A preocupação também foi transmitida diretamente ao homólogo ucraniano, numa reunião que aconteceu na semana passada e em que João Costa pediu apoio para apelar às famílias ucranianas refugiadas em Portugal que inscrevam os alunos nas escolas e, de acordo com o governante, a Ucrânia vai, inclusive, enviar ao país uma delegação do Ministério da Educação para visitar as comunidades com o objetivo de reforçar esse apelo.

É um processo complexo, porque há um grande desejo e expectativa por parte dos refugiados ucranianos que tudo termine depressa, que possam voltar muito rapidamente e que este seja apenas um período de transição”, reconheceu o ministro.

Por outro lado, “a escolaridade é obrigatória em Portugal, não é possível termos crianças e jovens que não estão matriculadas”, acrescentou, insistindo que, mesmo que os alunos mantenham o ensino à distância, essa solução não é a ideal.

Estar na escola não é só estar na escola, é permitir também que as crianças que cá estão não estejam fechadas em casa ou não estejam na rua, e que possam estar também a formar novas amizades e a trabalhar todo o seu bem-estar geral”, sustentou.

O ministro da Educação fez também um balanço positivo do processo de acolhimento desses alunos e da sua integração nas escolas portuguesas que, para muitos, já começou no ano passado.

Na altura, a Direção-Geral da Educação emitiu um conjunto de orientações que previam a sua integração, progressivamente, no currículo português, a começar com as aulas de Português Língua Não Materna, como já estabelecia um despacho de fevereiro, ainda antes do início da guerra na Ucrânia, que procura garantir o apoio aos alunos cuja língua materna não é o Português.
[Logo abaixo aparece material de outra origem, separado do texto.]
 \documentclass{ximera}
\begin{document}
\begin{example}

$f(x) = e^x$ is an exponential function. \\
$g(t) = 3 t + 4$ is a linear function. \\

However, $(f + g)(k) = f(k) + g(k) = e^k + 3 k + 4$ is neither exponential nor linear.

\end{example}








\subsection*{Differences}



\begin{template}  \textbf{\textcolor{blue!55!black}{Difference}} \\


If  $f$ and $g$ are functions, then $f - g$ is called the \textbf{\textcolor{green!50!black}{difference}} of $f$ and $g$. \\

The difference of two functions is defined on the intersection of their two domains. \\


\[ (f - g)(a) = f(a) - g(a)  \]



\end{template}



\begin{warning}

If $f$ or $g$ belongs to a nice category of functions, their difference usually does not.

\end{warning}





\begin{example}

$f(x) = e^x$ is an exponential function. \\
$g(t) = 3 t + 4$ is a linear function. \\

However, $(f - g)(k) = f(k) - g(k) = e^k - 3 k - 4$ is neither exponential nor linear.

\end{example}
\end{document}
No fundo, o diploma passou a permitir que, numa primeira fase da sua integração no sistema educativo, os alunos, integrados numa turma, pudessem frequentar apenas as atividades letivas que a escola considere adequadas. E assim foi também para os novos estudantes ucranianos.

Nós não precisámos de fazer regras novas para os refugiados ucranianos, porque o Ministério da Educação já tinha desenvolvido um conjunto de medidas”, recordou João Costa, considerando que “houve uma grande capacidade de acolhimento”.

A experiência de algumas escolas com um elevado número de alunos estrangeiros, como o Agrupamento de Escolas de São Teotónio, em Odemira, ou a Escola Secundária Fernão Mendes Pinto, em Almada, também serviu de exemplo, acrescentou o ministro, considerando que essas já faziam “um trabalho muito impressionante”.